__Task item__
Using the records below, copy every line that holds the string "piles".

Stored data entries:

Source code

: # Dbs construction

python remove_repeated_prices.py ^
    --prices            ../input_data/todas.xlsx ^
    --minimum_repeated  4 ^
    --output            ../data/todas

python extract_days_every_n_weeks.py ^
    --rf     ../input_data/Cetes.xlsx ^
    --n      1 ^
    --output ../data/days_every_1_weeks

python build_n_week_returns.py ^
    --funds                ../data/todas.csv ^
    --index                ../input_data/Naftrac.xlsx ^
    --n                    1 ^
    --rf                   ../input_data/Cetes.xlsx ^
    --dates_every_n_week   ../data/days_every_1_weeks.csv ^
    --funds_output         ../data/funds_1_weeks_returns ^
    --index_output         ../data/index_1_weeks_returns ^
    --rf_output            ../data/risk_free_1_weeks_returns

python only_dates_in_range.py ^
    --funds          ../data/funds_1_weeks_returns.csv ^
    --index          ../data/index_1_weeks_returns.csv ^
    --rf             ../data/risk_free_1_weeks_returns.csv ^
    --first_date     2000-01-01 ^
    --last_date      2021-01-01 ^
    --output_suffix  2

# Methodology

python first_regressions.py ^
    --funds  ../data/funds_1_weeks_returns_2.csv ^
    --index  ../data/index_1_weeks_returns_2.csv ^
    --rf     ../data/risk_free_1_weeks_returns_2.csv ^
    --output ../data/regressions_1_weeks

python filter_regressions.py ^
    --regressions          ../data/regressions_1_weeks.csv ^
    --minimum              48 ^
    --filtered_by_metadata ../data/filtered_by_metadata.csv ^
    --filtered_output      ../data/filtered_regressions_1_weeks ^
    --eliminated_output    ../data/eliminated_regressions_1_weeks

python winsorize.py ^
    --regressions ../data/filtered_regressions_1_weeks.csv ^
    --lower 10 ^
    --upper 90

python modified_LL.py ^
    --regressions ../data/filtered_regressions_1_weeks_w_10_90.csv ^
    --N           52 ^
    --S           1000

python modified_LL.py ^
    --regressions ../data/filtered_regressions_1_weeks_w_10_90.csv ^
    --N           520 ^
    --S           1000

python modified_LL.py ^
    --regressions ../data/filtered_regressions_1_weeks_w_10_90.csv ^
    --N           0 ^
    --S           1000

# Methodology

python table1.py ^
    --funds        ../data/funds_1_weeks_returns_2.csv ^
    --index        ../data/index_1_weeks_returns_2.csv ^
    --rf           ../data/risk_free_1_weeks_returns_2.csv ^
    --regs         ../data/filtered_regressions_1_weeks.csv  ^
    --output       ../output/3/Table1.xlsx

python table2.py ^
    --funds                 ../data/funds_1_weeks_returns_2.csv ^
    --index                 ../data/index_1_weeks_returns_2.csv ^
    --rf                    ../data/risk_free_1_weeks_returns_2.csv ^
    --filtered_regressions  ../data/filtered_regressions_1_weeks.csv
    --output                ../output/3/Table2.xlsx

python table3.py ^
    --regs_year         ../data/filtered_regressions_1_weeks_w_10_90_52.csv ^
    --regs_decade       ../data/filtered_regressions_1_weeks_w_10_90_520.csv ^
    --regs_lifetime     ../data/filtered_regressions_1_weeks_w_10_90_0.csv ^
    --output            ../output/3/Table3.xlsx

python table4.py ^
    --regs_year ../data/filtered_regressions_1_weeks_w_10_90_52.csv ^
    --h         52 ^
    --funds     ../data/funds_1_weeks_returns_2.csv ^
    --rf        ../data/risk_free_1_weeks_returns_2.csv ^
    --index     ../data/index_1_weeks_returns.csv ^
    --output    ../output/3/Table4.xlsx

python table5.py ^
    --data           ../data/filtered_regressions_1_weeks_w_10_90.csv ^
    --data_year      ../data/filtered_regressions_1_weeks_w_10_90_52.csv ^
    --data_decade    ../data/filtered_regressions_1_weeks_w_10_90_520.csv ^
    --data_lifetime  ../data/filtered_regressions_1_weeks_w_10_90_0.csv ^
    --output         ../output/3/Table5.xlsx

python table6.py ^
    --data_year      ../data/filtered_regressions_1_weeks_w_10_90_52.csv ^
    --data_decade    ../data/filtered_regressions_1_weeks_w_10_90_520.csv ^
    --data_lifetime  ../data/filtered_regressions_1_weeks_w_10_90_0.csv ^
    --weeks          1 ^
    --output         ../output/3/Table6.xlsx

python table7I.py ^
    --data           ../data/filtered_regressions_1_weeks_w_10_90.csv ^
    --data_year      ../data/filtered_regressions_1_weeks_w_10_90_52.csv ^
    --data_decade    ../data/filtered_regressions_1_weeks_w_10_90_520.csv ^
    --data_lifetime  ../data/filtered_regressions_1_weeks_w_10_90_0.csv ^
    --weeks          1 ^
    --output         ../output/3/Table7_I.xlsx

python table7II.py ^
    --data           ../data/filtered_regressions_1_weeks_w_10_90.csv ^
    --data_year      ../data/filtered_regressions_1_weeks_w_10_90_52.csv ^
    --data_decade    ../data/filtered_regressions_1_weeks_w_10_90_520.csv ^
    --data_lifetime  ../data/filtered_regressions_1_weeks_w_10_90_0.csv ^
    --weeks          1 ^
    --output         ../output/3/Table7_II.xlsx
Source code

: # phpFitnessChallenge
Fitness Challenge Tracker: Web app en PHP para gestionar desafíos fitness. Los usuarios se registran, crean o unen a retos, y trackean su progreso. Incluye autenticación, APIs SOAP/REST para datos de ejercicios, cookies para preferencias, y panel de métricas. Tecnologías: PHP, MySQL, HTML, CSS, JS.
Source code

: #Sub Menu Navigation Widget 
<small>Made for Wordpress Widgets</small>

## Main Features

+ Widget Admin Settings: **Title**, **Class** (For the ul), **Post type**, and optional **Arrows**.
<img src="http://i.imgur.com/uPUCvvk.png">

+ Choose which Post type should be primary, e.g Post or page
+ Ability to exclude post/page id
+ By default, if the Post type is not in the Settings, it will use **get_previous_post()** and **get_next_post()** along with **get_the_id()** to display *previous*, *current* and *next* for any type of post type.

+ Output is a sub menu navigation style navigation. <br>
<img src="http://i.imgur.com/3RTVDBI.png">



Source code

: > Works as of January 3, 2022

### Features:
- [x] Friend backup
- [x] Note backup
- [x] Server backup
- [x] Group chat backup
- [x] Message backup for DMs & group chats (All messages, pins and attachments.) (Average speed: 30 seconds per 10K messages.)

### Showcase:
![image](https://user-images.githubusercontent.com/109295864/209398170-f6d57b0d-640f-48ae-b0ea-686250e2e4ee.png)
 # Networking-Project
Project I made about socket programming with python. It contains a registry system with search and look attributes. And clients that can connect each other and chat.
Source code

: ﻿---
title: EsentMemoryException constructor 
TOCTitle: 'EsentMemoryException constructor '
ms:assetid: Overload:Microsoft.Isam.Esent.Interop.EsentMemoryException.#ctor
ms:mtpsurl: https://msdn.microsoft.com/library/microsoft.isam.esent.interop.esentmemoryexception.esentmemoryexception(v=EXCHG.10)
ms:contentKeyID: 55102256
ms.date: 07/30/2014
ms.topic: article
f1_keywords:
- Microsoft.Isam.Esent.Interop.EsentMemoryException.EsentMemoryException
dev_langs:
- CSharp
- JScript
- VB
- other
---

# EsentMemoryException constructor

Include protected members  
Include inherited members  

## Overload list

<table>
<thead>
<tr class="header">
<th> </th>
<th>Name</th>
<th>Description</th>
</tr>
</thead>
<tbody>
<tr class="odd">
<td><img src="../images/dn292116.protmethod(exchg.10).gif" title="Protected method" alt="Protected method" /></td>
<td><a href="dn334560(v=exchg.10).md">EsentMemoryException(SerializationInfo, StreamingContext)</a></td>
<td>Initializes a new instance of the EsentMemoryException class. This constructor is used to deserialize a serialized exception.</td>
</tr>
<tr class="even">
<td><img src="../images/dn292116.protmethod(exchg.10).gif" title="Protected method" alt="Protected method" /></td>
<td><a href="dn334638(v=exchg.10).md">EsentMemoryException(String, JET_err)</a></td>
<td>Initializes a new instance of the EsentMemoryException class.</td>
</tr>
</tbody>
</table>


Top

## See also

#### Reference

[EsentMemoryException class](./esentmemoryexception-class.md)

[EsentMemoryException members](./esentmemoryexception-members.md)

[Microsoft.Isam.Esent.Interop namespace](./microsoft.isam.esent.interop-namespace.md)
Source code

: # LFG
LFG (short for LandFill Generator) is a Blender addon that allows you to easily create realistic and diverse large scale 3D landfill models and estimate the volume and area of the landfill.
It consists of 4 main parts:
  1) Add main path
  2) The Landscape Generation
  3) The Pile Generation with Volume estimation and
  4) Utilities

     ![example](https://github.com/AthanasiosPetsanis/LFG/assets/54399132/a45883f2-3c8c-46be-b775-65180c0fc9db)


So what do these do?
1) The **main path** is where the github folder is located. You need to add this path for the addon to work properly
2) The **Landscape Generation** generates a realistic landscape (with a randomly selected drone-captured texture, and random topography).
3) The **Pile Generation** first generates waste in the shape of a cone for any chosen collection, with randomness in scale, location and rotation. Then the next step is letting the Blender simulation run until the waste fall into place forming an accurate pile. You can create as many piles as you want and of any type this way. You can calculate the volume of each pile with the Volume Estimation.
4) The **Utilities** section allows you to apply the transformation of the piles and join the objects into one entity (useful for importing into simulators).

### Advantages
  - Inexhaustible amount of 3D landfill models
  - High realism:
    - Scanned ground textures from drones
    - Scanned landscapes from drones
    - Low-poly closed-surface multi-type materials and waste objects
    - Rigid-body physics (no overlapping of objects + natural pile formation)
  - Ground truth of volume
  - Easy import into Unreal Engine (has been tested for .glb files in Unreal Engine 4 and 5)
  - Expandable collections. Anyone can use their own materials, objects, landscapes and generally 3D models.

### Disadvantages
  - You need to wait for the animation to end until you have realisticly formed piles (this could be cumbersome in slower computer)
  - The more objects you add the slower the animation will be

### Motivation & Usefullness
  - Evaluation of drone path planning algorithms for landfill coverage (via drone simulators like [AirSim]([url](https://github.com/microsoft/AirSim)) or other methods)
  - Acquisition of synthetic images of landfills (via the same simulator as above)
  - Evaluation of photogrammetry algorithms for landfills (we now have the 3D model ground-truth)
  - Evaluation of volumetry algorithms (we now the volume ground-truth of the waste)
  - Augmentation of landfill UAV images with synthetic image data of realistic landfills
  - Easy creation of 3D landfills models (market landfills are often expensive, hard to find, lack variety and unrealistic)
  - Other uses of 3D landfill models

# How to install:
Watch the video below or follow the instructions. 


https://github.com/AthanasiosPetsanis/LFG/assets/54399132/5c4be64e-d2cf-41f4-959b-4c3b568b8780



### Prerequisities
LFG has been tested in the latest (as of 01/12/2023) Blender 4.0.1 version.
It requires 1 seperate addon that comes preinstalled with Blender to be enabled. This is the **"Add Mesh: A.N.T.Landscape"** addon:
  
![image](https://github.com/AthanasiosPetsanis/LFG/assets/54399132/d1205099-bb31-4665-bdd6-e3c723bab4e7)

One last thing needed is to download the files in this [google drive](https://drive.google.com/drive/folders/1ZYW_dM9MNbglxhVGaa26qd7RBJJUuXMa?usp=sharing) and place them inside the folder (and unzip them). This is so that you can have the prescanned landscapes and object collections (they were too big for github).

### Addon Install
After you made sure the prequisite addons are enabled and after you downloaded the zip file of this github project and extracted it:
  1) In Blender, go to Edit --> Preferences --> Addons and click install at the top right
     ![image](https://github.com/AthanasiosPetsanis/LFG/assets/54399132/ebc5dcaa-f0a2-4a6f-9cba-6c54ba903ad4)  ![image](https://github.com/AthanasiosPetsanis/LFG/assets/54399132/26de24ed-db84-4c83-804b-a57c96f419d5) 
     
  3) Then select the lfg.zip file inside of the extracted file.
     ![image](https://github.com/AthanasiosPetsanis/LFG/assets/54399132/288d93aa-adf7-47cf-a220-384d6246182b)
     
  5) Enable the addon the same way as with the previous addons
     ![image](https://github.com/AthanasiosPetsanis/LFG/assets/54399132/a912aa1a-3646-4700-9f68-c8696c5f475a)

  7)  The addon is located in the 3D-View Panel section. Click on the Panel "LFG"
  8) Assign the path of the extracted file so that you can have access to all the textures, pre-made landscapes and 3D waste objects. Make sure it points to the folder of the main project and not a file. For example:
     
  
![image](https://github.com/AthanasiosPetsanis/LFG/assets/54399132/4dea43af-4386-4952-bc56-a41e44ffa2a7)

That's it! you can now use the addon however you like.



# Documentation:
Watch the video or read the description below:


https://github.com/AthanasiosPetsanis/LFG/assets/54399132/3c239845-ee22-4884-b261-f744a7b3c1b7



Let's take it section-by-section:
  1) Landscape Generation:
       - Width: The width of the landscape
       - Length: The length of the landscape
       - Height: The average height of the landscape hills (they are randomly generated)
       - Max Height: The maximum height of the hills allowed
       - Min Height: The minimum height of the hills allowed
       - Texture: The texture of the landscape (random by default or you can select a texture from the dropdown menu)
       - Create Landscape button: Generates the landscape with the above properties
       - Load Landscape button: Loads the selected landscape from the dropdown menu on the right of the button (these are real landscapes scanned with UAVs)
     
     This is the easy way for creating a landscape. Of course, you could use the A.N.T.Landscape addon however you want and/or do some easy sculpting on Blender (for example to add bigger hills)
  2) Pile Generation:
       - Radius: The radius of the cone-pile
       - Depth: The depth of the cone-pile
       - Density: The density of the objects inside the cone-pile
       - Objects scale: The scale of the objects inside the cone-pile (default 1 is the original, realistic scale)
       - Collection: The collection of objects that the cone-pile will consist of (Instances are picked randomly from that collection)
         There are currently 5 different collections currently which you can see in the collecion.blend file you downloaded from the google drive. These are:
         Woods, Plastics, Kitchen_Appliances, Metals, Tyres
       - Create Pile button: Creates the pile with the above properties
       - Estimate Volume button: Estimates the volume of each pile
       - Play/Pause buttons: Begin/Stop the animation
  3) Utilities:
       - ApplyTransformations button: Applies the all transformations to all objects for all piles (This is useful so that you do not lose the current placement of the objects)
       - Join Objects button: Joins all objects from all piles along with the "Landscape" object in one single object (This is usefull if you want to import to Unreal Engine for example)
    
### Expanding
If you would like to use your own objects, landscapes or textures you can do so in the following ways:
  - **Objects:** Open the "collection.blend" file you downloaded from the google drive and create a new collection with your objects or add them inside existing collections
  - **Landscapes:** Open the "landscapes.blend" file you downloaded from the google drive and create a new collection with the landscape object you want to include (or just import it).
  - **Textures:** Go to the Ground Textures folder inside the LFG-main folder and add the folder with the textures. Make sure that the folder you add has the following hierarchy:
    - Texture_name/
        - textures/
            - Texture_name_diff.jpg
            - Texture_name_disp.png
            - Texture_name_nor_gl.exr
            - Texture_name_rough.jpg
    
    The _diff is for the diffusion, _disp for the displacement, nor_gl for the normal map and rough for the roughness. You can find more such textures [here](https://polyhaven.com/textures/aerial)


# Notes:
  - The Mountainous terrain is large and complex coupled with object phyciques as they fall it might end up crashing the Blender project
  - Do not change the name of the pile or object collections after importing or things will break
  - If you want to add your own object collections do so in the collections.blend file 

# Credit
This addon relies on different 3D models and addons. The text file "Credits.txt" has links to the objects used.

__Response to this task__
3) The **Pile Generation** first generates waste in the shape of a cone for any chosen collection, with randomness in scale, location and rotation. Then the next step is letting the Blender simulation run until the waste fall into place forming an accurate pile. You can create as many piles as you want and of any type this way. You can calculate the volume of each pile with the Volume Estimation.
4) The **Utilities** section allows you to apply the transformation of the piles and join the objects into one entity (useful for importing into simulators).
  - You need to wait for the animation to end until you have realisticly formed piles (this could be cumbersome in slower computer)
       - ApplyTransformations button: Applies the all transformations to all objects for all piles (This is useful so that you do not lose the current placement of the objects)
       - Join Objects button: Joins all objects from all piles along with the "Landscape" object in one single object (This is usefull if you want to import to Unreal Engine for example)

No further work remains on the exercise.